Document images with source code
################
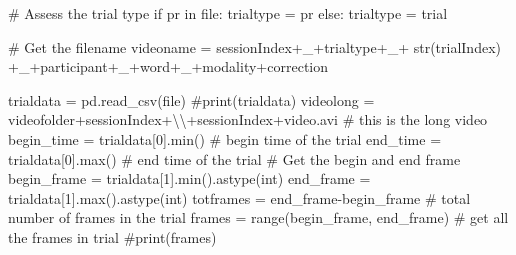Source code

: \documentclass[
  letterpaper,
  DIV=11,
  numbers=noendperiod]{scrreprt}
\newenvironment{Shaded}{\begin{snugshade}}{\end{snugshade}}
\newcommand{\BuiltInTok}[1]{\textcolor[rgb]{0.00,0.23,0.31}{#1}}
\newcommand{\CharTok}[1]{\textcolor[rgb]{0.13,0.47,0.30}{#1}}
\newcommand{\CommentTok}[1]{\textcolor[rgb]{0.37,0.37,0.37}{#1}}
\newcommand{\ControlFlowTok}[1]{\textcolor[rgb]{0.00,0.23,0.31}{#1}}
\newcommand{\KeywordTok}[1]{\textcolor[rgb]{0.00,0.23,0.31}{#1}}
\newcommand{\NormalTok}[1]{\textcolor[rgb]{0.00,0.23,0.31}{#1}}
\newcommand{\OperatorTok}[1]{\textcolor[rgb]{0.37,0.37,0.37}{#1}}
\newcommand{\StringTok}[1]{\textcolor[rgb]{0.13,0.47,0.30}{#1}}
\begin{document}
\begin{Shaded}
\begin{Highlighting}[]
            \CommentTok{\# Assess the trial type}
            \ControlFlowTok{if} \StringTok{\textquotesingle{}pr\textquotesingle{}} \KeywordTok{in} \BuiltInTok{file}\NormalTok{:}
\NormalTok{                trialtype }\OperatorTok{=} \StringTok{\textquotesingle{}pr\textquotesingle{}}
            \ControlFlowTok{else}\NormalTok{:}
\NormalTok{                trialtype }\OperatorTok{=} \StringTok{\textquotesingle{}trial\textquotesingle{}}

            \CommentTok{\# Get the filename}
\NormalTok{            videoname }\OperatorTok{=}\NormalTok{ sessionIndex}\OperatorTok{+}\StringTok{\textquotesingle{}\_\textquotesingle{}}\OperatorTok{+}\NormalTok{trialtype}\OperatorTok{+}\StringTok{\textquotesingle{}\_\textquotesingle{}}\OperatorTok{+} \BuiltInTok{str}\NormalTok{(trialIndex) }\OperatorTok{+}\StringTok{\textquotesingle{}\_\textquotesingle{}}\OperatorTok{+}\NormalTok{participant}\OperatorTok{+}\StringTok{\textquotesingle{}\_\textquotesingle{}}\OperatorTok{+}\NormalTok{word}\OperatorTok{+}\StringTok{\textquotesingle{}\_\textquotesingle{}}\OperatorTok{+}\NormalTok{modality}\OperatorTok{+}\NormalTok{correction}

\NormalTok{        trialdata }\OperatorTok{=}\NormalTok{ pd.read\_csv(}\BuiltInTok{file}\NormalTok{)}
        \CommentTok{\#print(trialdata)}
\NormalTok{        videolong }\OperatorTok{=}\NormalTok{ videofolder}\OperatorTok{+}\NormalTok{sessionIndex}\OperatorTok{+}\StringTok{\textquotesingle{}}\CharTok{\textbackslash{}\textbackslash{}}\StringTok{\textquotesingle{}}\OperatorTok{+}\NormalTok{sessionIndex}\OperatorTok{+}\StringTok{\textquotesingle{}{-}video.avi\textquotesingle{}} \CommentTok{\# this is the long video }
\NormalTok{        begin\_time }\OperatorTok{=}\NormalTok{ trialdata[}\StringTok{\textquotesingle{}0\textquotesingle{}}\NormalTok{].}\BuiltInTok{min}\NormalTok{() }\CommentTok{\# begin time of the trial}
\NormalTok{        end\_time }\OperatorTok{=}\NormalTok{ trialdata[}\StringTok{\textquotesingle{}0\textquotesingle{}}\NormalTok{].}\BuiltInTok{max}\NormalTok{() }\CommentTok{\# end time of the trial}
        \CommentTok{\# Get the begin and end frame}
\NormalTok{        begin\_frame }\OperatorTok{=}\NormalTok{ trialdata[}\StringTok{\textquotesingle{}1\textquotesingle{}}\NormalTok{].}\BuiltInTok{min}\NormalTok{().astype(}\BuiltInTok{int}\NormalTok{)}
\NormalTok{        end\_frame }\OperatorTok{=}\NormalTok{ trialdata[}\StringTok{\textquotesingle{}1\textquotesingle{}}\NormalTok{].}\BuiltInTok{max}\NormalTok{().astype(}\BuiltInTok{int}\NormalTok{)}
\NormalTok{        totframes }\OperatorTok{=}\NormalTok{ end\_frame}\OperatorTok{{-}}\NormalTok{begin\_frame }\CommentTok{\# total number of frames in the trial}
\NormalTok{        frames }\OperatorTok{=} \BuiltInTok{range}\NormalTok{(begin\_frame, end\_frame) }\CommentTok{\# get all the frames in trial}
        \CommentTok{\#print(frames)}
        

\end{Highlighting}
\end{Shaded}
\end{document}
################
Nothing but a number is wanted: how many lines in the records above include "newcommand".

8